§ **WORK ITEM**
Which lines below fall between the one containing "один формувач тактових частот;" and the one containing "навігаційну інформацію скоригованої"? Repeat them exactly, counting both of those lines, and add nothing else.

(Dataset entries)
━━━━━━━━━━━━━━━━━━━━━━━━━━━━━━

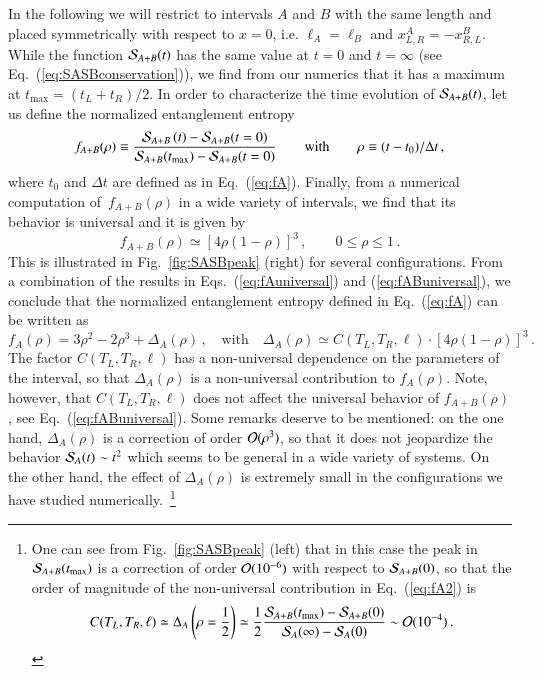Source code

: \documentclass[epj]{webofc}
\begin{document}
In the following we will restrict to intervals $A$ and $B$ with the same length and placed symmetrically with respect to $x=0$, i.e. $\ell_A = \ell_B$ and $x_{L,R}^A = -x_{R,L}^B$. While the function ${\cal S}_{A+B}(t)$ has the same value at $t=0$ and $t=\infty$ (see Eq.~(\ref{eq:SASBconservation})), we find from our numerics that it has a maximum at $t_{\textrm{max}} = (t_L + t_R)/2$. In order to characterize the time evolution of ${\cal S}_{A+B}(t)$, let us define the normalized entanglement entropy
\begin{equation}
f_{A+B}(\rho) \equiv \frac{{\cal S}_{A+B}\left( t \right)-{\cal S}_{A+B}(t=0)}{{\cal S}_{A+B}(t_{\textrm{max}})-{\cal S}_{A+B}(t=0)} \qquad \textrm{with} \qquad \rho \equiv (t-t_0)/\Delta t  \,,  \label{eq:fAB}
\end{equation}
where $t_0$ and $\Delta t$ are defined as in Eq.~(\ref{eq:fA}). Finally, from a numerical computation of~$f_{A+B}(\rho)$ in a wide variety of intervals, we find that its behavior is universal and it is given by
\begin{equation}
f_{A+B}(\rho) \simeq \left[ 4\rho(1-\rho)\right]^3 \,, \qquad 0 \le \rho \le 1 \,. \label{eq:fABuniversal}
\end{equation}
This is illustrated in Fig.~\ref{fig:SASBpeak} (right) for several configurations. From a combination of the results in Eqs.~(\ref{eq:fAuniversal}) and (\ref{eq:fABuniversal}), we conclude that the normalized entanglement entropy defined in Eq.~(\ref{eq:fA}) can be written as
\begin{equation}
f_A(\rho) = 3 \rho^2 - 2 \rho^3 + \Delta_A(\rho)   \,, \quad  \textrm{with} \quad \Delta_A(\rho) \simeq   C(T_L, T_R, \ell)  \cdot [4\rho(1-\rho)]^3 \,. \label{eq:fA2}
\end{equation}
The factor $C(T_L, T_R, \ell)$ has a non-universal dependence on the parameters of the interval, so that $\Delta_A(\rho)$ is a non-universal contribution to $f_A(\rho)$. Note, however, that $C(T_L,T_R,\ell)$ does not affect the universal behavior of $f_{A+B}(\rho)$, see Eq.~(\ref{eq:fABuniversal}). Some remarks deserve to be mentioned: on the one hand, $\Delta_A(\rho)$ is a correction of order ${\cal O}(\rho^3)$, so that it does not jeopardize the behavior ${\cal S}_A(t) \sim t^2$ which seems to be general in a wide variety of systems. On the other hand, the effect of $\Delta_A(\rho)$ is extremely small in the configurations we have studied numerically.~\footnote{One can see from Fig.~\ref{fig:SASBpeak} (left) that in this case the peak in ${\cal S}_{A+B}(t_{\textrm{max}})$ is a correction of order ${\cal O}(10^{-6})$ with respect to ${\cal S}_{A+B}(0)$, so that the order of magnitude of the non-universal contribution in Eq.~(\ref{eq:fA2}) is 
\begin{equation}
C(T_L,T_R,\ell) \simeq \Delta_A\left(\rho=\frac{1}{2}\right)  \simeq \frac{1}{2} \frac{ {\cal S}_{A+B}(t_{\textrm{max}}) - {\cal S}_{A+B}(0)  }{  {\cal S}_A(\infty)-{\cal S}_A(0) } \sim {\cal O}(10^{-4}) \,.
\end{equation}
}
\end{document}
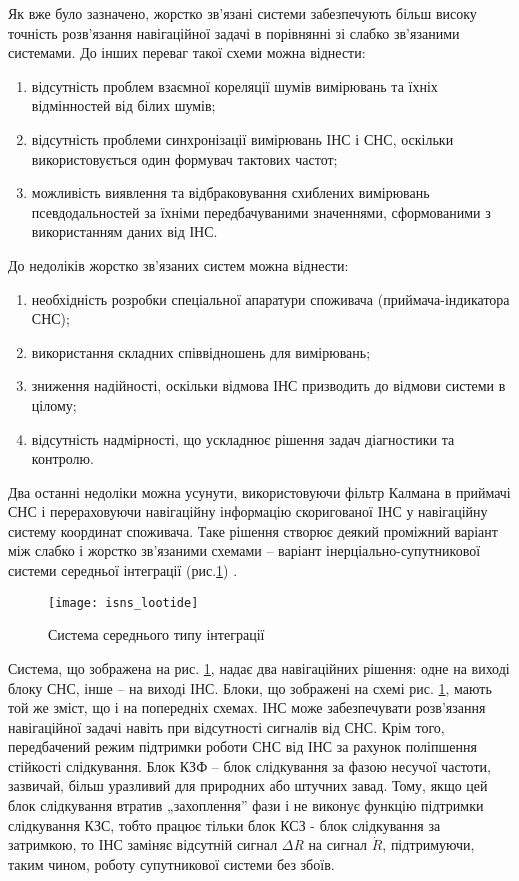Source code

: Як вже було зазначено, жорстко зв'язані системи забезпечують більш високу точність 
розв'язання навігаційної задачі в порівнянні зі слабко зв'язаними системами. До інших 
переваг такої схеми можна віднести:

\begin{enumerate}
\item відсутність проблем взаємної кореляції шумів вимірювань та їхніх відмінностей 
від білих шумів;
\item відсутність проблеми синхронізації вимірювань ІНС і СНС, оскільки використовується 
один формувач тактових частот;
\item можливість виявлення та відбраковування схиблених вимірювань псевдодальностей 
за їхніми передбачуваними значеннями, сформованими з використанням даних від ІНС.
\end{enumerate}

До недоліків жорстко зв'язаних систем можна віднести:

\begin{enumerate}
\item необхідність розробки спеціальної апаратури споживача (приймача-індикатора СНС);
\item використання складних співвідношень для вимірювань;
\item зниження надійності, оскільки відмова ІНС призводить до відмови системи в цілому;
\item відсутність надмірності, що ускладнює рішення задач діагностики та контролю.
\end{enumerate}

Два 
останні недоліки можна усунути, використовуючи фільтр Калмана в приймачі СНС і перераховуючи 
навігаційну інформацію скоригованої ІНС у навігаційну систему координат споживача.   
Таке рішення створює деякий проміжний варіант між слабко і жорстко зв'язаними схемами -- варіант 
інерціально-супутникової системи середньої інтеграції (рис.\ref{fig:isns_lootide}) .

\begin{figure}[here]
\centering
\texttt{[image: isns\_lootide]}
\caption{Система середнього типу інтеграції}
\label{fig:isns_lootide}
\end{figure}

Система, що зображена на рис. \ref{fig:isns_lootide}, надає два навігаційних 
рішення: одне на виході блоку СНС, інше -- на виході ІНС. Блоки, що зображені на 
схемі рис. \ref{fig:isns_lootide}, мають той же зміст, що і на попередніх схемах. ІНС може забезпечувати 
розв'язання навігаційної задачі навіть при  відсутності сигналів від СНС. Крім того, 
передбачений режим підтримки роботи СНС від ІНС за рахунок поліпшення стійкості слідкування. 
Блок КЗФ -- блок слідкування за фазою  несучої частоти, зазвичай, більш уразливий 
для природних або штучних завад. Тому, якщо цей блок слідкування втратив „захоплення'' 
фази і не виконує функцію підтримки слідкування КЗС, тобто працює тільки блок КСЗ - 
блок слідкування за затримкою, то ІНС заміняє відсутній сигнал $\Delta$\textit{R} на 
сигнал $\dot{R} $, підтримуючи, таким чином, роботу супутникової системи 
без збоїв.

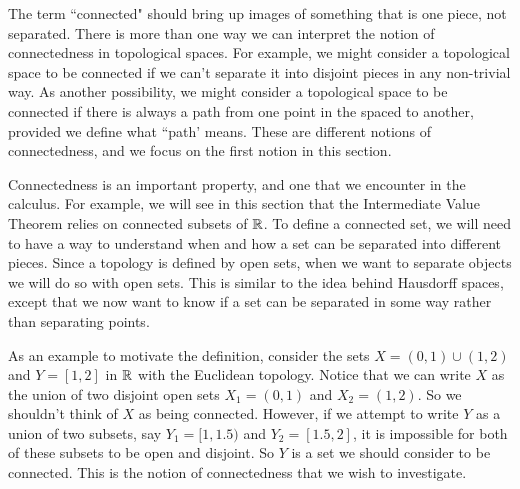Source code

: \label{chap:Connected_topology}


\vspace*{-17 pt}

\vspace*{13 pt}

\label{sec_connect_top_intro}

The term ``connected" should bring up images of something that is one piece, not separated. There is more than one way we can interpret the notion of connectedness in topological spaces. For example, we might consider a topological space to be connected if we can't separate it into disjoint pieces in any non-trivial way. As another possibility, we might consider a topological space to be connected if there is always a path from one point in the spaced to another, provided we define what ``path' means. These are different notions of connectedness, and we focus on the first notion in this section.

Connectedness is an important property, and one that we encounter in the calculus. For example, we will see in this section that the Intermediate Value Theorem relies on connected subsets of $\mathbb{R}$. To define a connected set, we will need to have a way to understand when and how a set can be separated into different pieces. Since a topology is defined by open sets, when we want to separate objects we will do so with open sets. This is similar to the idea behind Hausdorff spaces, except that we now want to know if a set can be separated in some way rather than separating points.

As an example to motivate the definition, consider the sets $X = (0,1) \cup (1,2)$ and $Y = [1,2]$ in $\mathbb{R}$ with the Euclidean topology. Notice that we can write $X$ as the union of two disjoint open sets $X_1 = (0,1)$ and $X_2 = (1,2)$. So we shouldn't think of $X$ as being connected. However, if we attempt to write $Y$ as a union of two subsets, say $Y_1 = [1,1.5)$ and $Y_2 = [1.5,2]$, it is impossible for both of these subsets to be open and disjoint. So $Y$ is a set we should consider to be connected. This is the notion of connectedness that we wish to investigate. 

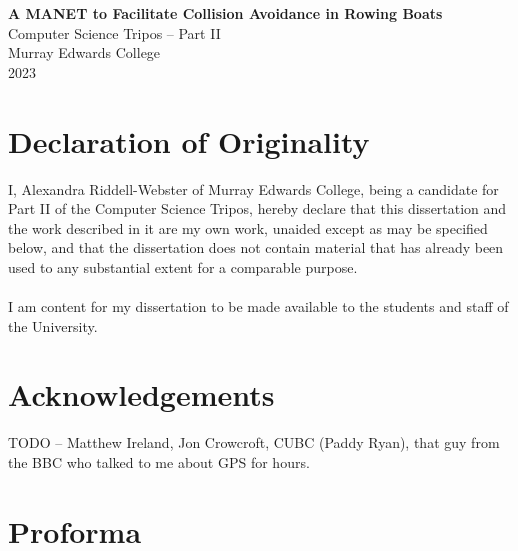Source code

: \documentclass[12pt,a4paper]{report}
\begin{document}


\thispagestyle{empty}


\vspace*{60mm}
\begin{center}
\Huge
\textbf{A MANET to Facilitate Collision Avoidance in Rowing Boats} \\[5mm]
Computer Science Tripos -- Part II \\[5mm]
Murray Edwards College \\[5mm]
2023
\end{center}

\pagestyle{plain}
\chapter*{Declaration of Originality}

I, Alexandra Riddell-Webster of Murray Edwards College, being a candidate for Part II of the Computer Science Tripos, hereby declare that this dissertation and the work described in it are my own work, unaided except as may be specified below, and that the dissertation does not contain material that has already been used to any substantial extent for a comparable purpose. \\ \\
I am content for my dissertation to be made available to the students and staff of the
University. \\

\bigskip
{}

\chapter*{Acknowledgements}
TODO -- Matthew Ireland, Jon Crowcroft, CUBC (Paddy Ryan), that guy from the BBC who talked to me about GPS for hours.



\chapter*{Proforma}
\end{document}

━━━━━━━━━━━━━━━━━━━━━━━━━━━━━━

§ **YOUR SOLUTION**
один формувач тактових частот;
\item можливість виявлення та відбраковування схиблених вимірювань псевдодальностей 
за їхніми передбачуваними значеннями, сформованими з використанням даних від ІНС.
\end{enumerate}

До недоліків жорстко зв'язаних систем можна віднести:

\begin{enumerate}
\item необхідність розробки спеціальної апаратури споживача (приймача-індикатора СНС);
\item використання складних співвідношень для вимірювань;
\item зниження надійності, оскільки відмова ІНС призводить до відмови системи в цілому;
\item відсутність надмірності, що ускладнює рішення задач діагностики та контролю.
\end{enumerate}

Два 
останні недоліки можна усунути, використовуючи фільтр Калмана в приймачі СНС і перераховуючи 
навігаційну інформацію скоригованої ІНС у навігаційну систему координат споживача.   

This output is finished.